Re: Should enforce the uniqueness of field name in DataFrame ?

Posted by Reynold Xin <rx...@databricks.com>.
That could break a lot of applications. In particular, a lot of input data
sources (csv, json) don't have clean schema, and can have duplicate column
names.

For the case of join, maybe a better solution is to ask the left/right
prefix/suffix in the user code, similar to what Pandas does.

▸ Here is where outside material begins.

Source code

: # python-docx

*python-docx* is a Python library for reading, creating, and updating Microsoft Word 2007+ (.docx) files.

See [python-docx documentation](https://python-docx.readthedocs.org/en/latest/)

On Wed, Oct 14, 2015 at 7:26 PM, Jeff Zhang <zj...@gmail.com> wrote:

>
> Currently seems DataFrame doesn't enforce the uniqueness of field name. So
> it is possible to have same fields in DataFrame. It usually happens after
> join especially self-join. Although user can rename the column names before
> join, or rename the column names after join (DataFrame#withColunmRenamed is
> not sufficient for now).  In hive, the ambiguous name can be resolved by
> using the table name as prefix, but seems DataFrame don't support it ( I
> mean DataFrame API rather than SparkSQL). I think we have 2 options here
> 1. Enforce the uniqueness of field name in DataFrame, so that the
> following operations would not cause ambiguous column reference
> 2. Provide DataFrame#withColunmsRenamed(oldColumns:Seq[String],
> newColumns:Seq[String]) to allow change schema names
>
> For now, I would prefer option 2 which is more easier to implement and
> keep compatibility.
>
>
> val df = ...        // schema (name, age)
> val df2 = df.join(df, "name")   // schema (name, age, age)
> df2.select("age")   // ambiguous column reference.
>
> --
> Best Regards
>
> Jeff Zhang
>